Could you please write out each line of the records exactly, minus the pictures?

(Data shown Opens)

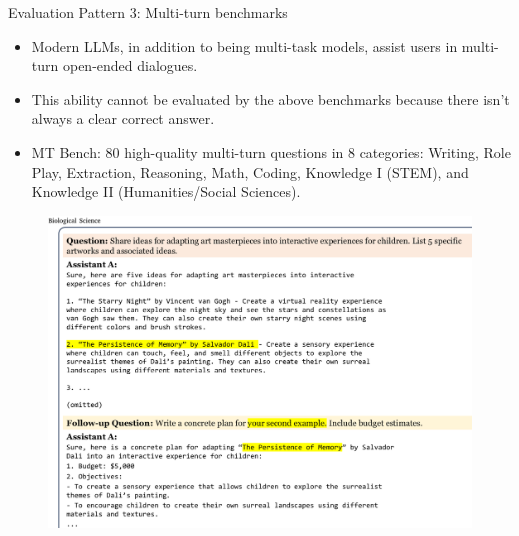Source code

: \documentclass[handout]{beamer}
\begin{document}
\begin{frame}{Evaluation Pattern 3: Multi-turn benchmarks}
\begin{scriptsize}
\begin{itemize}
\item Modern LLMs, in addition to being multi-task models, assist users in multi-turn open-ended dialogues.
\item This ability cannot be evaluated by the above benchmarks because there isn't always a clear correct answer.
\item MT Bench: 80 high-quality multi-turn questions in 8 categories: Writing, Role Play, Extraction, Reasoning, Math, Coding, Knowledge I (STEM), and Knowledge II (Humanities/Social Sciences).
\end{itemize}

      \begin{figure}[h]
	\includegraphics[scale = 0.23]{pics/mtbenchex1.png}
\end{figure}


\end{scriptsize}
\end{frame}
\end{document}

(Data shown Closes)

[Solution for this problem]:
Source code

: \documentclass[handout]{beamer}
\begin{document}
\begin{frame}{Evaluation Pattern 3: Multi-turn benchmarks}
\begin{scriptsize}
\begin{itemize}
\item Modern LLMs, in addition to being multi-task models, assist users in multi-turn open-ended dialogues.
\item This ability cannot be evaluated by the above benchmarks because there isn't always a clear correct answer.
\item MT Bench: 80 high-quality multi-turn questions in 8 categories: Writing, Role Play, Extraction, Reasoning, Math, Coding, Knowledge I (STEM), and Knowledge II (Humanities/Social Sciences).
\end{itemize}

      \begin{figure}[h]
	\includegraphics[scale = 0.23]{pics/mtbenchex1.png}
\end{figure}


\end{scriptsize}
\end{frame}
\end{document}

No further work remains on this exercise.